====== TASK INPUT

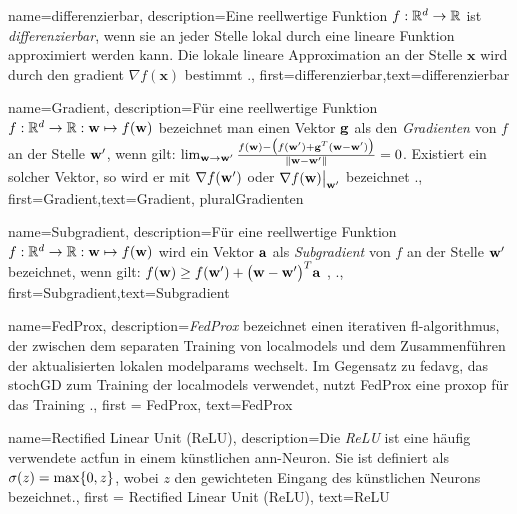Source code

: {{{{{	
	{name={differenzierbar},
		description={Eine reellwertige Funktion $f: \mathbb{R}^{d} \rightarrow \mathbb{R}$ 
			ist \textit{differenzierbar}, wenn sie an jeder Stelle lokal durch eine lineare Funktion 
			approximiert werden kann. Die lokale lineare Approximation an der Stelle $\mathbf{x}$ 
			wird durch den \gls{gradient} $\nabla f ( \mathbf{x})$ bestimmt 
			\cite{RudinBookPrinciplesMatheAnalysis}.},
		first={differenzierbar},text={differenzierbar} 
	}
	
	{name={Gradient},
		description={Für eine reellwertige Funktion $f: \mathbb{R}^{d} \rightarrow \mathbb{R}: {\bf w} \mapsto f({\bf w})$ 
			bezeichnet man einen Vektor ${\bf g}$ als den \emph{Gradienten} von $f$ an der Stelle ${\bf w}'$, 
			wenn gilt: $\lim_{{\bf w} \rightarrow {\bf w}'} \frac{f({\bf w}) - \big(f({\bf w}')+ {\bf g}^{T} ({\bf w}- {\bf w}') \big) }{\| {\bf w}-{\bf w}'\|}=0$. 
			Existiert ein solcher Vektor, so wird er mit $\nabla f({\bf w}')$ oder $\nabla f({\bf w})\big|_{{\bf w}'}$ bezeichnet 
			\cite{RudinBookPrinciplesMatheAnalysis}.},
		first={Gradient},text={Gradient}, plural{Gradienten} 
	}

{name={Subgradient},
	description={Für eine reellwertige Funktion $f: \mathbb{R}^{d} \rightarrow \mathbb{R}: {\bf w} \mapsto f({\bf w})$ 
		wird ein Vektor ${\bf a}$ als \emph{Subgradient} von $f$ an der Stelle ${\bf w}'$ bezeichnet, 
		wenn gilt: $f({\bf w}) \geq f({\bf w}') + \big({\bf w} - {\bf w}' \big)^{T} {\bf a}$ 
		\cite{BertCvxAnalOpt}, \cite{BertsekasNonLinProgr}.},
	first={Subgradient},text={Subgradient} 
}

{name={FedProx},
	description={\textit{FedProx} bezeichnet einen iterativen \gls{fl}-\gls{algorithmus}, 
		der zwischen dem separaten Training von \gls{localmodel}s und dem Zusammenführen der aktualisierten lokalen \glspl{modelparam} wechselt. 
		Im Gegensatz zu \gls{fedavg}, das \gls{stochGD} zum Training der \gls{localmodel}s verwendet, 
		nutzt FedProx eine \gls{proxop} für das Training \cite{FedProx2020}.},
	first = {FedProx}, text={FedProx} 
}

{name={Rectified Linear Unit (ReLU)},
	description={Die \textit{ReLU} ist eine häufig verwendete \gls{actfun} 
		in einem künstlichen \gls{ann}-Neuron. Sie ist definiert als 
		$\sigma(z) = \max\{0,z\}$, wobei $z$ den gewichteten Eingang des künstlichen Neurons bezeichnet.},
	first = {Rectified Linear Unit (ReLU)}, text={ReLU} 
}

}}}}}
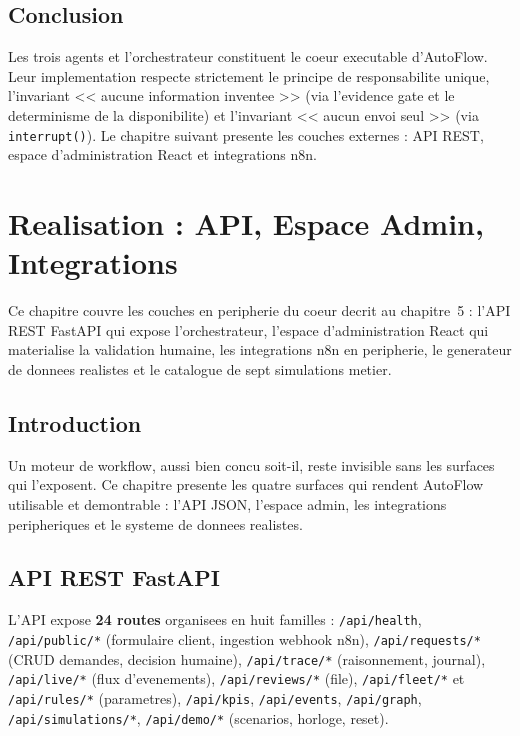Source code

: \documentclass[12pt,a4paper,openany]{report}
\begin{document}
\section{Conclusion}

Les trois agents et l'orchestrateur constituent le coeur executable d'AutoFlow. Leur implementation respecte strictement le principe de responsabilite unique, l'invariant << aucune information inventee >> (via l'evidence gate et le determinisme de la disponibilite) et l'invariant << aucun envoi seul >> (via \texttt{interrupt()}). Le chapitre suivant presente les couches externes : API REST, espace d'administration React et integrations n8n.

\chapter{Realisation : API, Espace Admin, Integrations}\label{chap:realisation2}
Ce chapitre couvre les couches en peripherie du coeur decrit au chapitre~5 : l'API REST FastAPI qui expose l'orchestrateur, l'espace d'administration React qui materialise la validation humaine, les integrations n8n en peripherie, le generateur de donnees realistes et le catalogue de sept simulations metier.

\section{Introduction}
Un moteur de workflow, aussi bien concu soit-il, reste invisible sans les surfaces qui l'exposent. Ce chapitre presente les quatre surfaces qui rendent AutoFlow utilisable et demontrable : l'API JSON, l'espace admin, les integrations peripheriques et le systeme de donnees realistes.

\section{API REST FastAPI}

L'API expose \textbf{24 routes} organisees en huit familles : \texttt{/api/health}, \texttt{/api/public/*} (formulaire client, ingestion webhook n8n), \texttt{/api/requests/*} (CRUD demandes, decision humaine), \texttt{/api/trace/*} (raisonnement, journal), \texttt{/api/live/*} (flux d'evenements), \texttt{/api/reviews/*} (file), \texttt{/api/fleet/*} et \texttt{/api/rules/*} (parametres), \texttt{/api/kpis}, \texttt{/api/events}, \texttt{/api/graph}, \texttt{/api/simulations/*}, \texttt{/api/demo/*} (scenarios, horloge, reset).
\end{document}
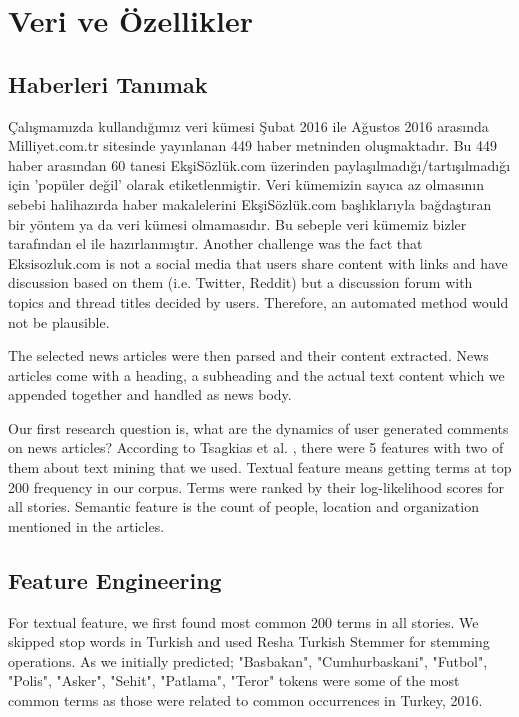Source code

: \documentclass[conference]{IEEEtran}
\begin{document}
\section{Veri ve Özellikler}
\subsection{Haberleri Tanımak}
Çalışmamızda kullandığımız veri kümesi Şubat 2016 ile Ağustos 2016 arasında Milliyet.com.tr sitesinde yayınlanan 449 haber metninden oluşmaktadır. Bu 449 haber arasından 60 tanesi EkşiSözlük.com üzerinden paylaşılmadığı/tartışılmadığı için 'popüler değil' olarak etiketlenmiştir. Veri kümemizin sayıca az olmasının sebebi halihazırda haber makalelerini EkşiSözlük.com başlıklarıyla bağdaştıran bir yöntem ya da veri kümesi olmamasıdır. Bu sebeple veri kümemiz bizler tarafından el ile hazırlanmıştır.
Another challenge was the fact that Eksisozluk.com is not a social media that users share content with links and have discussion based on them (i.e. Twitter, Reddit) but a discussion forum with topics and thread titles decided by users. Therefore, an automated method would not be plausible.

The selected news articles were then parsed and their content extracted. News articles come with a heading, a subheading and the actual text content which we appended together and handled as news body.

Our first research question is, what are the dynamics of user generated comments on news articles? According to Tsagkias et al. \cite{tsagkias_predicting_2009}, there were 5 features with two of them about text mining that we used. Textual feature means getting terms at top 200 frequency in our corpus. Terms were ranked by their log-likelihood scores for all stories. Semantic feature is the count of people, location and organization mentioned in the articles.

\subsection{Feature Engineering}
For textual feature, we first found most common 200 terms in all stories. We skipped stop words in Turkish and used Resha Turkish Stemmer \cite{resha-turkish-stemmer} for stemming operations. As we initially predicted; "Basbakan", "Cumhurbaskani", "Futbol", "Polis", "Asker", "Sehit", "Patlama", "Teror" tokens were some of the most common terms as those were related to common occurrences in Turkey, 2016.
\end{document}
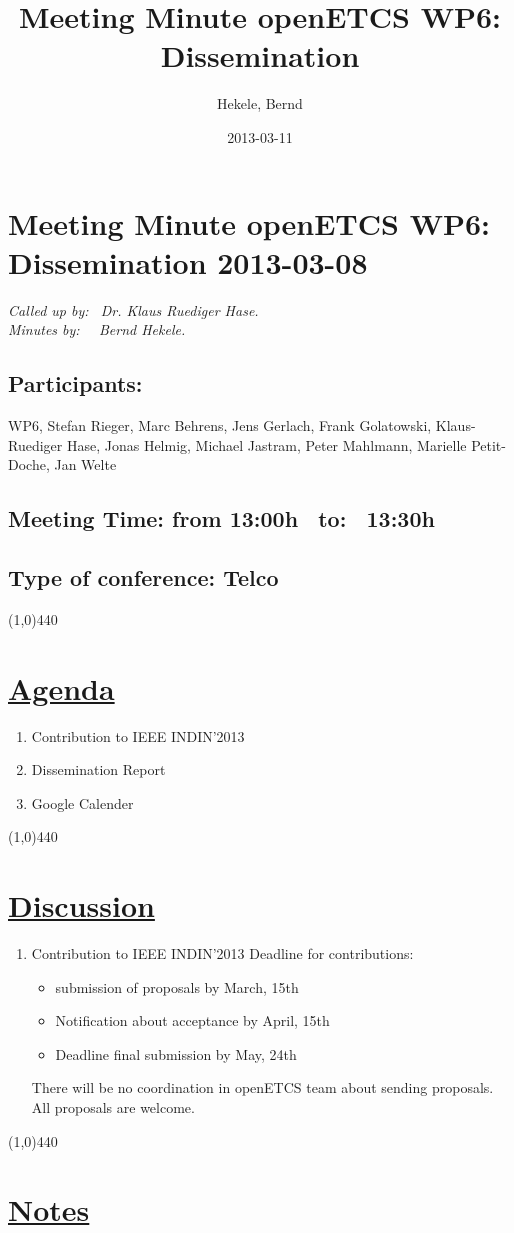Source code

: \documentclass[a4paper]{article}
\title{Meeting Minute openETCS WP6: Dissemination}
\author{Hekele, Bernd}
\date{2013-03-11}
\begin{document}
\section*{\large{Meeting Minute openETCS WP6: Dissemination 2013-03-08}}

\emph{Called up by: \ Dr. Klaus Ruediger Hase.}\\
\emph{Minutes by: \ \  Bernd Hekele.}

\subsection*{Participants:} WP6, 
Stefan Rieger, 
Marc Behrens, 
Jens Gerlach, 
Frank Golatowski, 
Klaus-Ruediger Hase, 
Jonas Helmig,
Michael Jastram, 
Peter Mahlmann, 
Marielle Petit-Doche, 
Jan Welte\\


\subsection*{Meeting Time: from 13:00h \ to: \ 13:30h}

\subsection*{Type of conference: Telco}

\line(1,0){440}
\section*{\underline{Agenda}}
\begin{enumerate}
\item Contribution to IEEE INDIN'2013
\item Dissemination Report
\item Google Calender
\end{enumerate}
\line(1,0){440}
\section*{\underline{Discussion}}

\begin{enumerate}

\item Contribution to IEEE INDIN'2013\newline
Deadline for contributions:
\begin {itemize}
\item submission of proposals by March, 15th
\item Notification about acceptance by April, 15th
\item Deadline final submission by May, 24th
\end {itemize}
There will be no coordination in openETCS team about sending proposals. All proposals are welcome.

\end{enumerate}

\line(1,0){440}
\section*{\underline{Notes}}
\end{document}
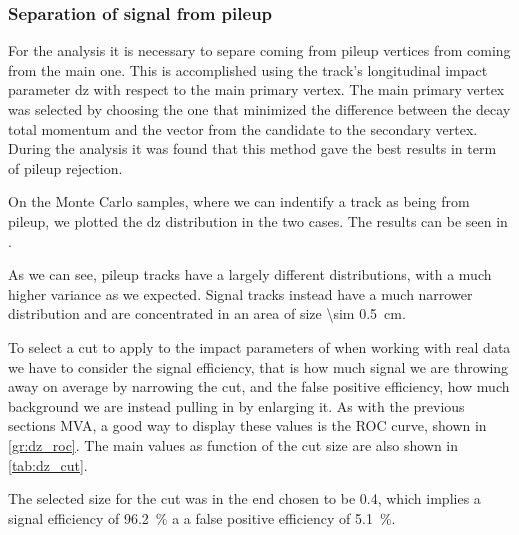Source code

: \subsubsection{Separation of signal from pileup \Pgm}
\label{subsubsec:pil_rej}

For the analysis it is necessary to separe \Pgm coming from pileup vertices from \Pgm coming from the main one.
This is accomplished using the \Pgm track's longitudinal impact parameter dz with respect to the main primary vertex.
The main primary vertex was selected by choosing the one that minimized the difference between the decay total momentum and the vector from the candidate to the secondary vertex.
During the analysis it was found that this method gave the best results in term of pileup rejection.

On the Monte Carlo samples, where we can indentify a track as being from pileup, we plotted the dz distribution in the two cases. 
The results can be seen in .


As we can see, pileup tracks have a largely different distributions, with a much higher variance as we expected.
Signal tracks instead have a much narrower distribution and are concentrated in an area of size \SI{\sim 0.5}{\cm}.

To select a cut to apply to the impact parameters of \Pgm when working with real data we have to consider the signal efficiency, that is how much signal we are throwing away on average by narrowing the cut, and the false positive efficiency, how much background we are instead pulling in by enlarging it.
As with the previous sections MVA, a good way to display these values is the ROC curve, shown in \autoref{gr:dz_roc}.
The main values as function of the cut size are also shown in \autoref{tab:dz_cut}.



The selected size for the cut was in the end chosen to be 0.4, which implies a signal efficiency of \SI{96.2}{\percent} a a false positive efficiency of \SI{5.1}{\percent}.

============

EXERCISE DIRECTIONS: Across the preceding material, how many lines contain the word "pileup"? State the number alone.

EXERCISE RESPONSE: 5